Records drawn from a dataset –
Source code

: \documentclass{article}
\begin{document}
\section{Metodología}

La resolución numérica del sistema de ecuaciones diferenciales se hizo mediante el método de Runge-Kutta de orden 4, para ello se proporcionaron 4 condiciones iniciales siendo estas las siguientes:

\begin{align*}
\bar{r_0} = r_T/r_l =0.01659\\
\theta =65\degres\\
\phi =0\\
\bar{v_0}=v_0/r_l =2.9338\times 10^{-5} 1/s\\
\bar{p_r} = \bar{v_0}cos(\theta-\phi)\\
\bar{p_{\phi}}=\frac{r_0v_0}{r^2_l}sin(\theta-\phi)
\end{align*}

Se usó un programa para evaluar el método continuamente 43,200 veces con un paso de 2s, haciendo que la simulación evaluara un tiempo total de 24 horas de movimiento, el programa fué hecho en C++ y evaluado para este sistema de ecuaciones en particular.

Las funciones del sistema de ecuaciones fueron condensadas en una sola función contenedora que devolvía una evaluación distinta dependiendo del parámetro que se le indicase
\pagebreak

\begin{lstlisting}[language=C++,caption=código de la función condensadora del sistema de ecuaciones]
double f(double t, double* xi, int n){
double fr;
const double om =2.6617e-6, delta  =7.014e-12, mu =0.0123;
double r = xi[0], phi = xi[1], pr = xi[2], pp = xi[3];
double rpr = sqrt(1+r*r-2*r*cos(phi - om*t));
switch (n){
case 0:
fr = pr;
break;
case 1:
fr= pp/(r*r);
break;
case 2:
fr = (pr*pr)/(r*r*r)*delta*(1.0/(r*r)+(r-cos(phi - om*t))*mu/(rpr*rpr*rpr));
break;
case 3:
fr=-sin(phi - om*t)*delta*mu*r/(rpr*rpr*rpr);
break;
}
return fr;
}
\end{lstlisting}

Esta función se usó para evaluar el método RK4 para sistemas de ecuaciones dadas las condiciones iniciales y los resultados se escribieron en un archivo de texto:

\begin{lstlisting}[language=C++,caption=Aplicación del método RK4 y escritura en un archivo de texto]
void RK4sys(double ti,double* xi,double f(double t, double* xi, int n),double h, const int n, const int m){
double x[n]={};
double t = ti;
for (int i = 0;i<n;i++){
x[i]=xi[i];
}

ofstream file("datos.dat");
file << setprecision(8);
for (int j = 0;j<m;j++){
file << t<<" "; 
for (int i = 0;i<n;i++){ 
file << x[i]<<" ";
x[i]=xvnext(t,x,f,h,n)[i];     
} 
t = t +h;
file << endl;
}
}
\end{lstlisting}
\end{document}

Task directions – Output an identical copy of every record above.

Answer to this exercise –
Source code

: \documentclass{article}
\begin{document}
\section{Metodología}

La resolución numérica del sistema de ecuaciones diferenciales se hizo mediante el método de Runge-Kutta de orden 4, para ello se proporcionaron 4 condiciones iniciales siendo estas las siguientes:

\begin{align*}
\bar{r_0} = r_T/r_l =0.01659\\
\theta =65\degres\\
\phi =0\\
\bar{v_0}=v_0/r_l =2.9338\times 10^{-5} 1/s\\
\bar{p_r} = \bar{v_0}cos(\theta-\phi)\\
\bar{p_{\phi}}=\frac{r_0v_0}{r^2_l}sin(\theta-\phi)
\end{align*}

Se usó un programa para evaluar el método continuamente 43,200 veces con un paso de 2s, haciendo que la simulación evaluara un tiempo total de 24 horas de movimiento, el programa fué hecho en C++ y evaluado para este sistema de ecuaciones en particular.

Las funciones del sistema de ecuaciones fueron condensadas en una sola función contenedora que devolvía una evaluación distinta dependiendo del parámetro que se le indicase
\pagebreak

\begin{lstlisting}[language=C++,caption=código de la función condensadora del sistema de ecuaciones]
double f(double t, double* xi, int n){
double fr;
const double om =2.6617e-6, delta  =7.014e-12, mu =0.0123;
double r = xi[0], phi = xi[1], pr = xi[2], pp = xi[3];
double rpr = sqrt(1+r*r-2*r*cos(phi - om*t));
switch (n){
case 0:
fr = pr;
break;
case 1:
fr= pp/(r*r);
break;
case 2:
fr = (pr*pr)/(r*r*r)*delta*(1.0/(r*r)+(r-cos(phi - om*t))*mu/(rpr*rpr*rpr));
break;
case 3:
fr=-sin(phi - om*t)*delta*mu*r/(rpr*rpr*rpr);
break;
}
return fr;
}
\end{lstlisting}

Esta función se usó para evaluar el método RK4 para sistemas de ecuaciones dadas las condiciones iniciales y los resultados se escribieron en un archivo de texto:

\begin{lstlisting}[language=C++,caption=Aplicación del método RK4 y escritura en un archivo de texto]
void RK4sys(double ti,double* xi,double f(double t, double* xi, int n),double h, const int n, const int m){
double x[n]={};
double t = ti;
for (int i = 0;i<n;i++){
x[i]=xi[i];
}

ofstream file("datos.dat");
file << setprecision(8);
for (int j = 0;j<m;j++){
file << t<<" "; 
for (int i = 0;i<n;i++){ 
file << x[i]<<" ";
x[i]=xvnext(t,x,f,h,n)[i];     
} 
t = t +h;
file << endl;
}
}
\end{lstlisting}
\end{document}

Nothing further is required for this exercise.